= John Bierwirth =

American lawyer and businessman

John Cocks (Jack) Bierwirth (21 January 1924 in Lawrence, Nassau County, New York – 26 May 2013 in Freeport, New York) was an American lawyer and businessman. Bierwirth was an attorney by education, and a banking and financial expert by trade. He was best known as the CEO of Grumman during the 1970s and 1980s, a period of considerable reduction and downsizing in defense- and space-related industries.

==Biography==
Bierwirth began his advanced schooling at Yale University, but it was interrupted by World War II. He joined the Navy, ending his service with the rank of Lt (j.g.). He completed his undergraduate schooling at Yale, receiving a degree in 1947 (Class of 45W), then enrolled at Columbia Law School, where he received a JD in 1950.

He began his business career with White & Case, a New York City law firm. He then moved to the New York Trust Company (later merged into Chemical bank), where he became expert in banking-related legal matters.

Bierwirth later joined National Distillers & Chemical Corporation, where he was responsible for creating petrochemical operations in Japan, Taiwan, Belgium, Brazil, Finland and Yugoslavia, and in increasing petrochemical operations in Northern Ireland, Italy, Switzerland, Argentina and Bolivia.

In 1972 Bierwirth left ND&CC to become Treasurer of the Grumman Corporation and, four months later, President. He was named chairman and CEO three years later. He was reportedly brought on board to assist the beleaguered company in staving off almost-certain bankruptcy. His first assignment was to renegotiate contracts which the company held with the Navy for production of the F-14 "Tomcat" fighter jet. By 1973 he was successful, although the revised contract sparked congressional criticism. He sold Gulfstream, a highly profitable business-jet unit in 1978, justifying the action by stating that Grumman "desperately needed" the cash infusion. In 1981 he fended off a takeover attempt by LTV, which was lauded by the company's workforce but initially criticized by some of the company's stockholders. In fact, LTV, a high-flying conglomerate had a largely underfunded pension plan. Grumman's was overfunded. LTV sought to solve its pension problem and planned to skim off the excess.

He attempted to diversify the company's area of business, building trucks for the US Postal Service, canoes for the recreational market, and city buses for Flxible.

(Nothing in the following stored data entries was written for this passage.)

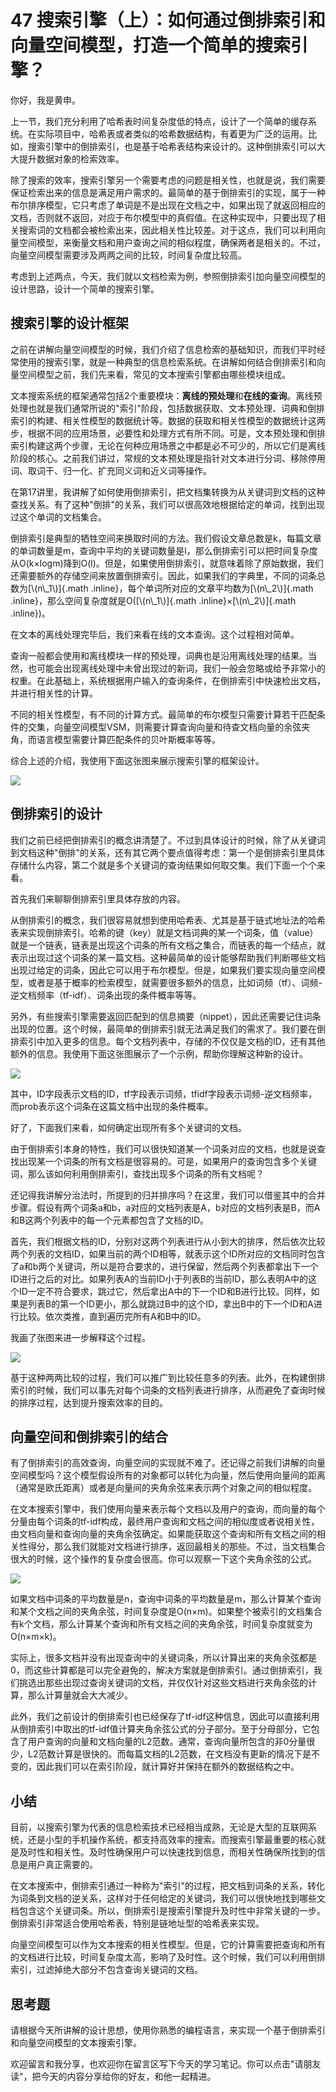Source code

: # 47 搜索引擎（上）：如何通过倒排索引和向量空间模型，打造一个简单的搜索引擎？

你好，我是黄申。

上一节，我们充分利用了哈希表时间复杂度低的特点，设计了一个简单的缓存系统。在实际项目中，哈希表或者类似的哈希数据结构，有着更为广泛的运用。比如，搜索引擎中的倒排索引，也是基于哈希表结构来设计的。这种倒排索引可以大大提升数据对象的检索效率。

除了搜索的效率，搜索引擎另一个需要考虑的问题是相关性，也就是说，我们需要保证检索出来的信息是满足用户需求的。最简单的基于倒排索引的实现，属于一种布尔排序模型，它只考虑了单词是不是出现在文档之中，如果出现了就返回相应的文档，否则就不返回，对应于布尔模型中的真假值。在这种实现中，只要出现了相关搜索词的文档都会被检索出来，因此相关性比较差。对于这点，我们可以利用向量空间模型，来衡量文档和用户查询之间的相似程度，确保两者是相关的。不过，向量空间模型需要涉及两两之间的比较，时间复杂度比较高。

考虑到上述两点，今天，我们就以文档检索为例，参照倒排索引加向量空间模型的设计思路，设计一个简单的搜索引擎。

## 搜索引擎的设计框架

之前在讲解向量空间模型的时候，我们介绍了信息检索的基础知识，而我们平时经常使用的搜索引擎，就是一种典型的信息检索系统。在讲解如何结合倒排索引和向量空间模型之前，我们先来看，常见的文本搜索引擎都由哪些模块组成。

文本搜索系统的框架通常包括2个重要模块：**离线的预处理**和**在线的查询**。离线预处理也就是我们通常所说的"索引"阶段，包括数据获取、文本预处理、词典和倒排索引的构建、相关性模型的数据统计等。数据的获取和相关性模型的数据统计这两步，根据不同的应用场景，必要性和处理方式有所不同。可是，文本预处理和倒排索引构建这两个步骤，无论在何种应用场景之中都是必不可少的，所以它们是离线阶段的核心。之前我们讲过，常规的文本预处理是指针对文本进行分词、移除停用词、取词干、归一化、扩充同义词和近义词等操作。

在第17讲里，我讲解了如何使用倒排索引，把文档集转换为从关键词到文档的这种查找关系。有了这种"倒排"的关系，我们可以很高效地根据给定的单词，找到出现过这个单词的文档集合。

倒排索引是典型的牺牲空间来换取时间的方法。我们假设文章总数是k，每篇文章的单词数量是m，查询中平均的关键词数量是l，那么倒排索引可以把时间复杂度从O(k×logm)降到O(l)。但是，如果使用倒排索引，就意味着除了原始数据，我们还需要额外的存储空间来放置倒排索引。因此，如果我们的字典里，不同的词条总数为[\\(n\\\_1\\)]{.math
.inline}，每个单词所对应的文章平均数为[\\(n\\\_2\\)]{.math
.inline}，那么空间复杂度就是O([\\(n\\\_1\\)]{.math
.inline}×[\\(n\\\_2\\)]{.math .inline})。

在文本的离线处理完毕后，我们来看在线的文本查询。这个过程相对简单。

查询一般都会使用和离线模块一样的预处理，词典也是沿用离线处理的结果。当然，也可能会出现离线处理中未曾出现过的新词，我们一般会忽略或给予非常小的权重。在此基础上，系统根据用户输入的查询条件，在倒排索引中快速检出文档，并进行相关性的计算。

不同的相关性模型，有不同的计算方式。最简单的布尔模型只需要计算若干匹配条件的交集，向量空间模型VSM，则需要计算查询向量和待查文档向量的余弦夹角，而语言模型需要计算匹配条件的贝叶斯概率等等。

综合上述的介绍，我使用下面这张图来展示搜索引擎的框架设计。

![](assets/c7e31c50edec43028aeb6c0859921ce3.jpg)

## 倒排索引的设计

我们之前已经把倒排索引的概念讲清楚了。不过到具体设计的时候，除了从关键词到文档这种"倒排"的关系，还有其它两个要点值得考虑：第一个是倒排索引里具体存储什么内容，第二个就是多个关键词的查询结果如何取交集。我们下面一个个来看。

首先我们来聊聊倒排索引里具体存放的内容。

从倒排索引的概念，我们很容易就想到使用哈希表、尤其是基于链式地址法的哈希表来实现倒排索引。哈希的键（key）就是文档词典的某一个词条，值（value）就是一个链表，链表是出现这个词条的所有文档之集合，而链表的每一个结点，就表示出现过这个词条的某一篇文档。这种最简单的设计能够帮助我们判断哪些文档出现过给定的词条，因此它可以用于布尔模型。但是，如果我们要实现向量空间模型，或者是基于概率的检索模型，就需要很多额外的信息，比如词频（tf）、词频-逆文档频率（tf-idf）、词条出现的条件概率等等。

另外，有些搜索引擎需要返回匹配到的信息摘要（nippet），因此还需要记住词条出现的位置。这个时候，最简单的倒排索引就无法满足我们的需求了。我们要在倒排索引中加入更多的信息。每个文档列表中，存储的不仅仅是文档的ID，还有其他额外的信息。我使用下面这张图展示了一个示例，帮助你理解这种新的设计。

![](assets/b61003a0db1e4a57947297874aa32690.jpg)

其中，ID字段表示文档的ID，tf字段表示词频，tfidf字段表示词频-逆文档频率，而prob表示这个词条在这篇文档中出现的条件概率。

好了，下面我们来看，如何确定出现所有多个关键词的文档。

由于倒排索引本身的特性，我们可以很快知道某一个词条对应的文档，也就是说查找出现某一个词条的所有文档是很容易的。可是，如果用户的查询包含多个关键词，那么该如何利用倒排索引，查找出现多个词条的所有文档呢？

还记得我讲解分治法时，所提到的归并排序吗？在这里，我们可以借鉴其中的合并步骤。假设有两个词条a和b，a对应的文档列表是A，b对应的文档列表是B，而A和B这两个列表中的每一个元素都包含了文档的ID。

首先，我们根据文档的ID，分别对这两个列表进行从小到大的排序，然后依次比较两个列表的文档ID，如果当前的两个ID相等，就表示这个ID所对应的文档同时包含了a和b两个关键词，所以是符合要求的，进行保留，然后两个列表都拿出下一个ID进行之后的对比。如果列表A的当前ID小于列表B的当前ID，那么表明A中的这个ID一定不符合要求，跳过它，然后拿出A中的下一个ID和B进行比较。同样，如果是列表B的第一个ID更小，那么就跳过B中的这个ID，拿出B中的下一个ID和A进行比较。依次类推，直到遍历完所有A和B中的ID。

我画了张图来进一步解释这个过程。

![](assets/0eea4d20d755414dabe5fedb95211967.jpg)

基于这种两两比较的过程，我们可以推广到比较任意多的列表。此外，在构建倒排索引的时候，我们可以事先对每个词条的文档列表进行排序，从而避免了查询时候的排序过程，达到提升搜索效率的目的。

## 向量空间和倒排索引的结合

有了倒排索引的高效查询，向量空间的实现就不难了。还记得之前我们讲解的向量空间模型吗？这个模型假设所有的对象都可以转化为向量，然后使用向量间的距离（通常是欧氏距离）或者是向量间的夹角余弦来表示两个对象之间的相似程度。

在文本搜索引擎中，我们使用向量来表示每个文档以及用户的查询，而向量的每个分量由每个词条的tf-idf构成，最终用户查询和文档之间的相似度或者说相关性，由文档向量和查询向量的夹角余弦确定。如果能获取这个查询和所有文档之间的相关性得分，那么我们就能对文档进行排序，返回最相关的那些。不过，当文档集合很大的时候，这个操作的复杂度会很高。你可以观察一下这个夹角余弦的公式。

![](assets/7975eae1b83549b5941d9d5920ce6ac1.jpg)

如果文档中词条的平均数量是n，查询中词条的平均数量是m，那么计算某个查询和某个文档之间的夹角余弦，时间复杂度是O(n×m)。如果整个被索引的文档集合有k个文档，那么计算某个查询和所有文档之间的夹角余弦，时间复杂度就变为O(n×m×k)。

实际上，很多文档并没有出现查询中的关键词条，所以计算出来的夹角余弦都是0，而这些计算都是可以完全避免的，解决方案就是倒排索引。通过倒排索引，我们挑选出那些出现过查询关键词的文档，并仅仅针对这些文档进行夹角余弦的计算，那么计算量就会大大减少。

此外，我们之前设计的倒排索引也已经保存了tf-idf这种信息，因此可以直接利用从倒排索引中取出的tf-idf值计算夹角余弦公式的分子部分。至于分母部分，它包含了用户查询的向量和文档向量的L2范数。通常，查询向量所包含的非0分量很少，L2范数计算是很快的。而每篇文档的L2范数，在文档没有更新的情况下是不变的，因此我们可以在索引阶段，就计算好并保持在额外的数据结构之中。

## 小结

目前，以搜索引擎为代表的信息检索技术已经相当成熟，无论是大型的互联网系统，还是小型的手机操作系统，都支持高效率的搜索。而搜索引擎最重要的核心就是及时性和相关性。及时性确保用户可以快速找到信息，而相关性确保所找到的信息是用户真正需要的。

在文本搜索中，倒排索引通过一种称为"索引"的过程，把文档到词条的关系，转化为词条到文档的逆关系，这样对于任何给定的关键词，我们可以很快地找到哪些文档包含这个关键词条。所以，倒排索引是搜索引擎提升及时性中非常关键的一步。倒排索引非常适合使用哈希表，特别是链地址型的哈希表来实现。

向量空间模型可以作为文本搜索的相关性模型。但是，它的计算需要把查询和所有的文档进行比较，时间复杂度太高，影响了及时性。这个时候，我们可以利用倒排索引，过滤掉绝大部分不包含查询关键词的文档。

## 思考题

请根据今天所讲解的设计思想，使用你熟悉的编程语言，来实现一个基于倒排索引和向量空间模型的文本搜索引擎。

欢迎留言和我分享，也欢迎你在留言区写下今天的学习笔记。你可以点击"请朋友读"，把今天的内容分享给你的好友，和他一起精进。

Bierwirth retired from Grumman in 1988, after rising from Treasurer to president, then to Chief Executive, and finally chairman of the company. He lived in Lawrence, where he was born, for the remainder of his life. He died in a Freeport hospice of congestive heart failure.

==Personal==
Bierwirth married Marion Bierwirth in 1947. She survived him, as also did their four children, John, Warren, Marion and Susan.

He enjoyed sports, participating on college baseball and squash racket teams. In later life he enjoyed tennis and fly fishing.

He participated in public service projects as well. He was on the delegation which eventually persuaded the Russians to leave Afghanistan. He, Cyrus Vance and Brent Scowcroft formed a committee to work with the People's Republic of China to further the peace process in East Asia. As Vance and Scowcroft took other assignments, Jack became chairman of the US side, which continued for several years. He served on the boards of many environmental organizations, the Yale–China Association and Adelphi University.